# Find the Minimum Number of Fibonacci Numbers Whose Sum Is K in C++

Suppose we have a number k, we have to find the minimum number of Fibonacci numbers whose sum is equal to the k, whether a Fibonacci number could be used multiple times.

So, if the input is like k = 7, then the output will be 2, as the Fibonacci numbers are: 1, 1, 2, 3, 5, 8, 13, ... For k = 7 we can use 2 + 5 = 7.

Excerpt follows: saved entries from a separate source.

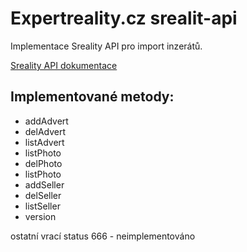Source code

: Expertreality.cz srealit-api 
============================

Implementace Sreality API pro import inzerátů.

[Sreality API dokumentace](https://admin.sreality.cz/doc/import.pdf)


Implementované metody:
----------------------
* addAdvert
* delAdvert
* listAdvert
* listPhoto
* delPhoto
* listPhoto
* addSeller
* delSeller
* listSeller
* version

ostatní vrací status 666 - neimplementováno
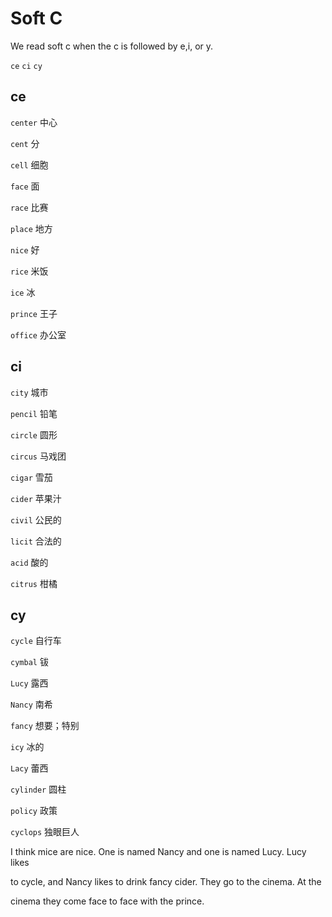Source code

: # Soft C
We read soft c when the c is followed by e,i, or y.

`ce` `ci` `cy`

## ce
`center` 中心

`cent` 分

`cell` 细胞

`face` 面

`race` 比赛

`place` 地方

`nice` 好

`rice` 米饭

`ice` 冰

`prince` 王子

`office` 办公室

## ci
`city` 城市

`pencil` 铅笔

`circle` 圆形

`circus` 马戏团

`cigar` 雪茄

`cider` 苹果汁

`civil` 公民的

`licit` 合法的

`acid` 酸的

`citrus` 柑橘

## cy
`cycle` 自行车

`cymbal` 钹

`Lucy` 露西

`Nancy` 南希

`fancy` 想要；特别

`icy` 冰的

`Lacy` 蕾西

`cylinder` 圆柱

`policy` 政策

`cyclops` 独眼巨人

I think mice are nice. One is named Nancy and one is named Lucy. Lucy likes

to cycle, and Nancy likes to drink fancy cider. They go to the cinema. At the

cinema they come face to face with the prince.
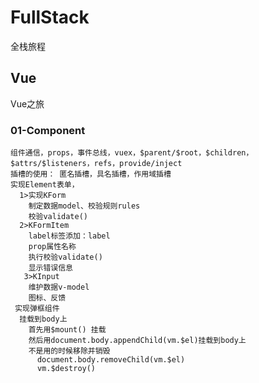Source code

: # FullStack
全栈旅程

## Vue
  Vue之旅
  
  ### 01-Component
    组件通信，props，事件总线，vuex，$parent/$root，$children，$attrs/$listeners，refs，provide/inject
    插槽的使用： 匿名插槽，具名插槽，作用域插槽
    实现Element表单，
      1>实现KForm
        制定数据model、校验规则rules
        校验validate()
      2>KFormItem
        label标签添加：label
        prop属性名称
        执行校验validate()
        显示错误信息
       3>KInput
        维护数据v-model
        图标、反馈
     实现弹框组件
      挂载到body上
        首先用$mount() 挂载
        然后用document.body.appendChild(vm.$el)挂载到body上
        不是用的时候移除并销毁
          document.body.removeChild(vm.$el)
          vm.$destroy()

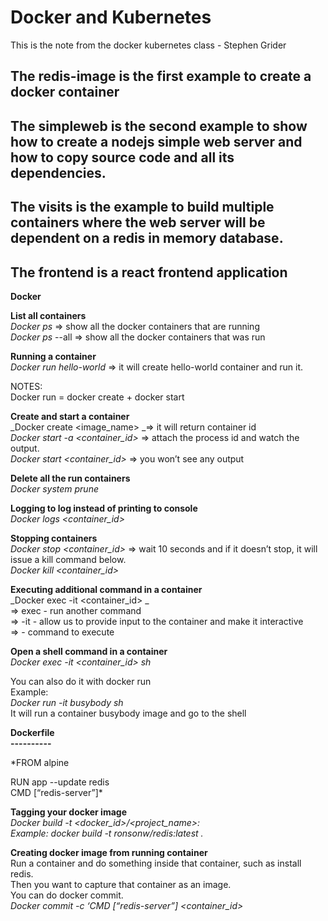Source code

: # Docker and Kubernetes

This is the note from the docker kubernetes class - Stephen Grider<br/>

## The redis-image is the first example to create a docker container<br/>

## The simpleweb is the second example to show how to create a nodejs simple web server and how to copy source code and all its dependencies.<br/>

## The visits is the example to build multiple containers where the web server will be dependent on a redis in memory database.<br/>

## The frontend is a react frontend application<br/>

**Docker**

**List all containers**<br/>
_Docker ps_ => show all the docker containers that are running <br/>
_Docker ps_ --all => show all the docker containers that was run <br/>

**Running a container**<br/>
_Docker run hello-world_ => it will create hello-world container and run it.<br/>

NOTES:<br/>
Docker run = docker create + docker start<br/>

**Create and start a container**<br/>
_Docker create <image_name> _=> it will return container id<br/>
_Docker start -a <container_id>_ => attach the process id and watch the output.<br/>
_Docker start <container_id>_ => you won’t see any output<br/>

**Delete all the run containers**<br/>
_Docker system prune_<br/>

**Logging to log instead of printing to console**<br/>
_Docker logs <container_id>_<br/>

**Stopping containers**<br/>
_Docker stop <container_id>_ => wait 10 seconds and if it doesn’t stop, it will issue a kill command below. <br/>
_Docker kill <container_id>_<br/>

**Executing additional command in a container**<br/>
_Docker exec -it <container_id> <command> _ <br/>
=> exec - run another command <br/>
=> -it - allow us to provide input to the container and make it interactive<br/>
=> <command> - command to execute<br/>

**Open a shell command in a container**<br/>
_Docker exec -it <container_id> sh_<br/>

You can also do it with docker run<br/>
Example:<br/>
_Docker run -it busybody sh_<br/>
It will run a container busybody image and go to the shell<br/>

**Dockerfile<br/>
----------**<br/>

\*FROM alpine<br/>

RUN app --update redis<br/>
CMD [“redis-server”]\*<br/>

**Tagging your docker image**<br/>
_Docker build -t <docker_id>/<project_name>:<version><br/>
Example: docker build -t ronsonw/redis:latest ._<br/>

**Creating docker image from running container**<br/>
Run a container and do something inside that container, such as install redis.<br/>
Then you want to capture that container as an image. <br/>
You can do docker commit.<br/>
_Docker commit -c ‘CMD [“redis-server”] <container_id>_<br/>
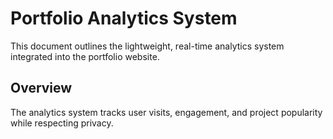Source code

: # Portfolio Analytics System
This document outlines the lightweight, real-time analytics system integrated into the portfolio website.

## Overview

The analytics system tracks user visits, engagement, and project popularity while respecting privacy.
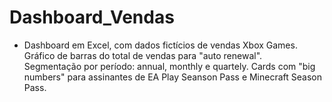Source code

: # Dashboard_Vendas
- Dashboard em Excel, com dados fictícios de vendas Xbox Games.                       
Gráfico de barras do total de vendas para "auto renewal".                                             
Segmentação por período: annual, monthly e quartely.
Cards com "big numbers" para assinantes de EA Play Seanson Pass e Minecraft Season Pass.
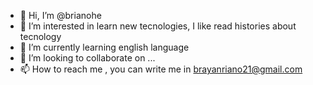 - 👋 Hi, I’m @brianohe
- 👀 I’m interested in learn new tecnologies, I like read histories about tecnology
- 🌱 I’m currently learning english language
- 💞️ I’m looking to collaborate on ...
- 📫 How to reach me , you can write me in brayanriano21@gmail.com

<!---
brianohe/brianohe is a ✨ special ✨ repository because its `README.md` (this file) appears on your GitHub profile.
You can click the Preview link to take a look at your changes.
--->
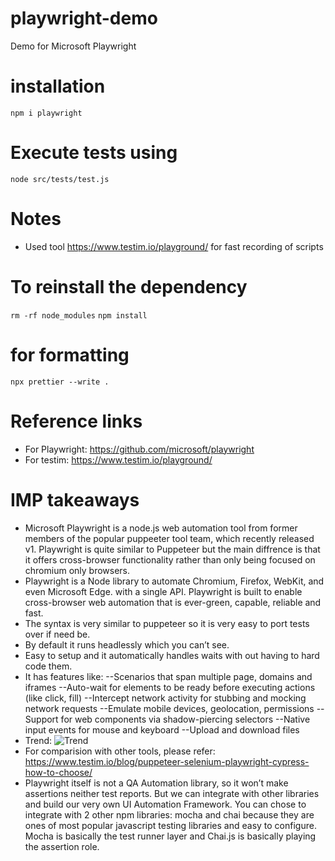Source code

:# playwright-demo

Demo for Microsoft Playwright

# installation

`npm i playwright`

# Execute tests using

`node src/tests/test.js`

# Notes

- Used tool https://www.testim.io/playground/ for fast recording of scripts

# To reinstall the dependency

`rm -rf node_modules`
`npm install`

# for formatting

`npx prettier --write .`

# Reference links

- For Playwright: https://github.com/microsoft/playwright
- For testim: https://www.testim.io/playground/

# IMP takeaways

- Microsoft Playwright is a node.js web automation tool from former members of the popular puppeeter tool team, which recently released v1. Playwright is quite similar to Puppeteer but the main diffrence is that it offers cross-browser functionality rather than only being focused on chromium only browsers.
- Playwright is a Node library to automate Chromium, Firefox, WebKit, and even Microsoft Edge. with a single API. Playwright is built to enable cross-browser web automation that is ever-green, capable, reliable and fast.
- The syntax is very similar to puppeteer so it is very easy to port tests over if need be.
- By default it runs headlessly which you can’t see.
- Easy to setup and it automatically handles waits with out having to hard code them.
- It has features like:
  --Scenarios that span multiple page, domains and iframes
  --Auto-wait for elements to be ready before executing actions (like click, fill)
  --Intercept network activity for stubbing and mocking network requests
  --Emulate mobile devices, geolocation, permissions
  --Support for web components via shadow-piercing selectors
  --Native input events for mouse and keyboard
  --Upload and download files
- Trend:
  ![Trend](https://playwright.tech/blog/what-is-playwright/star-history-playwright.png)
- For comparision with other tools, please refer:
  https://www.testim.io/blog/puppeteer-selenium-playwright-cypress-how-to-choose/
- Playwright itself is not a QA Automation library, so it won’t make assertions neither test reports.
  But we can integrate with other libraries and build our very own UI Automation Framework.
  You can chose to integrate with 2 other npm libraries: mocha and chai because they are ones of most popular javascript
  testing libraries and easy to configure. Mocha is basically the test runner layer and Chai.js is basically playing the assertion role.
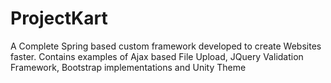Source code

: # ProjectKart
A Complete Spring based custom framework developed to create Websites faster. Contains examples of Ajax based File Upload, JQuery Validation Framework, Bootstrap implementations and Unity Theme
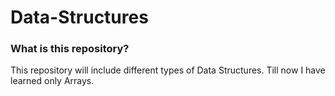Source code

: # Data-Structures

### What is this repository?

This repository will include different types of Data Structures. Till now I have learned only Arrays.
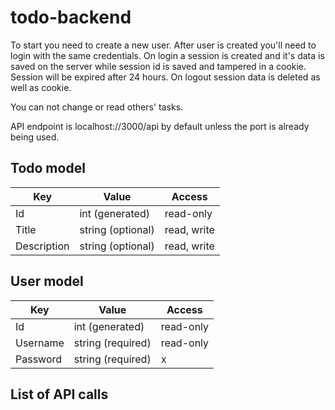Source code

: # todo-backend
To start you need to create a new user. After user is created you'll need to login with the same credentials. On login a session is created and it's data is saved on the server while session id is saved and tampered in a cookie. Session will be expired after 24 hours. On logout session data is deleted as well as cookie. 

You can not change or read others' tasks.

API endpoint is localhost://3000/api by default unless the port is already being used.

## Todo model

|Key |Value | Access
--- | --- | ---
Id | int (generated) | read-only
Title | string (optional) | read, write
Description | string (optional) | read, write

## User model

|Key |Value | Access
--- | --- | ---
Id| int (generated) | read-only
Username | string (required) | read-only
Password | string (required) | x

## List of API calls
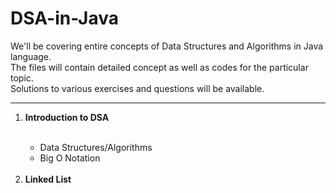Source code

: # DSA-in-Java

We'll be covering entire concepts of Data Structures and Algorithms in Java language.<br>
The files will contain detailed concept as well as codes for the particular topic.<br>
Solutions to various exercises and questions will be available.<br>

<hr>
<ol>
  <li><b> Introduction to DSA </b></li><br>
  <ul>
    <li> Data Structures/Algorithms </li>
    <li> Big O Notation </li>
  </ul><br>
  <li> <b>Linked List</b> </li>
</ol>
  

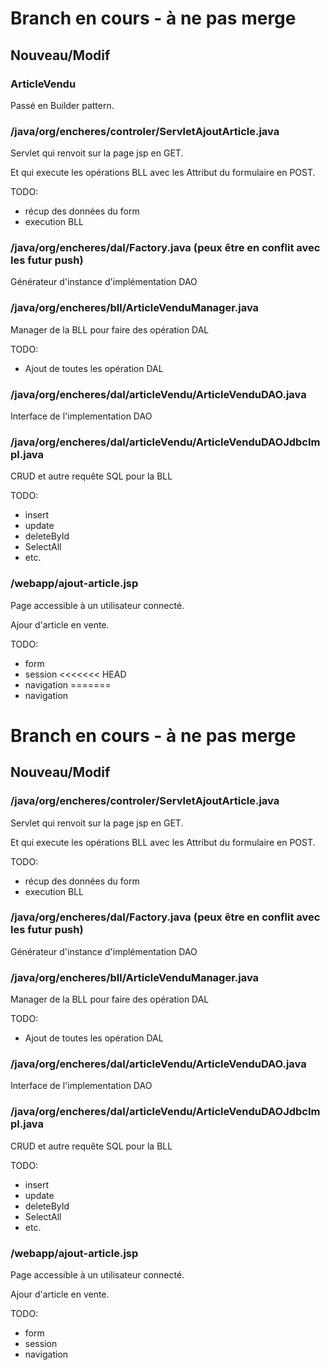 # Branch en cours - à ne pas merge

## Nouveau/Modif
### ArticleVendu
Passé en Builder pattern.
### /java/org/encheres/controler/ServletAjoutArticle.java
Servlet qui renvoit sur la page jsp en GET.

Et qui execute les opérations BLL avec les Attribut du formulaire en POST.

TODO:
- récup des données du form
- execution BLL
### /java/org/encheres/dal/Factory.java (peux être en conflit avec les futur push)
Générateur d'instance d'implémentation DAO
### /java/org/encheres/bll/ArticleVenduManager.java
Manager de la BLL pour faire des opération DAL

TODO:
- Ajout de toutes les opération DAL
### /java/org/encheres/dal/articleVendu/ArticleVenduDAO.java
Interface de l'implementation DAO
### /java/org/encheres/dal/articleVendu/ArticleVenduDAOJdbcImpl.java
CRUD et autre requête SQL pour la BLL

TODO:
- insert
- update
- deleteById
- SelectAll
- etc.
### /webapp/ajout-article.jsp
Page accessible à un utilisateur connecté.

Ajour d'article en vente.

TODO:
- form
- session
<<<<<<< HEAD
- navigation
=======
- navigation

# Branch en cours - à ne pas merge

## Nouveau/Modif
### /java/org/encheres/controler/ServletAjoutArticle.java
Servlet qui renvoit sur la page jsp en GET.

Et qui execute les opérations BLL avec les Attribut du formulaire en POST.

TODO:
- récup des données du form
- execution BLL
### /java/org/encheres/dal/Factory.java (peux être en conflit avec les futur push)
Générateur d'instance d'implémentation DAO
### /java/org/encheres/bll/ArticleVenduManager.java
Manager de la BLL pour faire des opération DAL

TODO:
- Ajout de toutes les opération DAL
### /java/org/encheres/dal/articleVendu/ArticleVenduDAO.java
Interface de l'implementation DAO
### /java/org/encheres/dal/articleVendu/ArticleVenduDAOJdbcImpl.java
CRUD et autre requête SQL pour la BLL

TODO:
- insert
- update
- deleteById
- SelectAll
- etc.
### /webapp/ajout-article.jsp
Page accessible à un utilisateur connecté.

Ajour d'article en vente.

TODO:
- form
- session
- navigation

To solve this, we will follow these steps −

• Define an array f

• insert 0 at the end of f

• insert 1 at the end of f

• while last element of f <= k, do −

• insert (last element of f + second last element of f) into f

• ret := 0

• j := last index of f

• while (j >= 0 and k > 0), do −

• if f[j] <= k, then −

• k := k - f[j]

• (increase ret by 1)

• Otherwise

• (decrease j by 1)

• return ret

## Example

Let us see the following implementation to get a better understanding −

Live Demo

#include <bits/stdc++.h>
using namespace std;
class Solution {
public:
int findMinFibonacciNumbers(int k) {
vector<int> f;
f.push_back(0);
f.push_back(1);
while (f.back() <= k) {
f.push_back(f[f.size() - 1] + f[f.size() - 2]);
}
int ret = 0;
int j = f.size() - 1;
while (j >= 0 && k > 0) {
if (f[j] <= k) {
k -= f[j];
ret++;
}
else
j--;
}
return ret;
}
};
main(){
Solution ob;
cout << (ob.findMinFibonacciNumbers(7));
}

## Input

7

## Output

2